Cannes Off To A Strange Start

The traditional opening press conference at the Cannes Film Festival was not the usual affair this year. The jury president’s English was sketchy enough to leave everyone wondering what he was talking about, and author Toni Morrison responded to questions about what she was doing on a film jury by declaring her judgment “infallible.” All in all, no one seemed quite sure what was going on, but there did seem to be a general agreement that “democracy is very different from film.” Whatever that means.

Innovating Film Channel

“Suppose you run a cable channel dedicated to showing art house films. You wake up one day and realize that the independent film industry isn’t making that many truly independent films anymore. You notice your audience is as fervent about video as it is about film. You sense viewers are no longer satisfied with your selecting the film lineup; they want to do it themselves. If you’re the Independent Film Channel, you’ve clearly got some identity issues. Over the last year, IFC has faced up to the challenge with an overhaul centered on increased original programming, along with aggressive media and educational campaigns catering to its small but avid and digitally hip audience.”

Big City, Little Movies

In so many ways,New York dominates the American cultural landscape, but usually, to make it big there, you’ve got to be pretty big yourself. But a new generation of filmmakers are making a name for themselves in the Big Apple by going small. “Culturally vibrant, if economically still fragile, New York has quietly been emerging as the world’s primary clearinghouse for a fast-expanding pool of very-low-budget movies. A ragtag posse of former college film series promoters, ex-gofers at major studios and chronically underfinanced filmmakers – their way paved by the low costs and relative ease of digital technology – has coalesced here into a commercial brokerage and cinematic salon devoted largely to the ‘little’ film.”

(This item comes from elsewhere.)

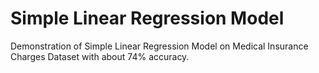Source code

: # Simple Linear Regression Model

Demonstration of Simple Linear Regression Model on Medical Insurance Charges Dataset with about 74% accuracy.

BBC Workers Vote To Strike – Will Attempt To Shut Down Broadcaster

Workers at the BBC have voted to stage a strike to protest plans to cut 3,780 jobs. “Members of the Bectu and NUJ unions have voted in favour of a walk-out – probably a 12- or 24-hour stoppage between mid-May and early June. The BBC is expected to try to minimise disruption but unions said they want ‘black screens and dead air’.”

Ford Boosts Public TV, Radio

Public broadcasting in America gets a big funding boost from a major new initiative from the Ford Foundation. “The initiative will funnel $50 million over five years to a baker’s dozen of public television, radio and other media organizations. A major focus of the effort will be to spur the creation and distribution of public affairs programming, particularly programs dealing with international affairs. The Public Broadcasting Service and National Public Radio will receive the largest grants, $10 million and $7.5 million respectively.”

HBO Heads To The Theatres

HBO has begun making movies for theatrical release rather than for its TV network. “Making movies for theaters would seem counterintuitive for a premium cable channel, but it’s a strategy that HBO Films is following on select titles to burnish its reputation and direct attention to projects that may otherwise be overlooked.”

Gamer – Hollywood Ties Itself To Video Games

Hollywood movies are increasingly thinking video games. “For studios, they represent a lucrative opportunity to introduce “catalog” products to a new generation of players and broaden a gaming universe that is already red hot. According to the NPD Group, a New York-based sales and marketing research firm, video-game software accounted for $7.3 billion in revenues in 2004, and sales rose 23% in the first quarter of this year. Games such as “Star Wars: Episode III Revenge of the Sith,” released last week, are developed in conjunction with the film. And recently the DVD world began cashing in too, offering simplified versions of video games as “extras” with films such as “Hulk” and “Van Helsing.”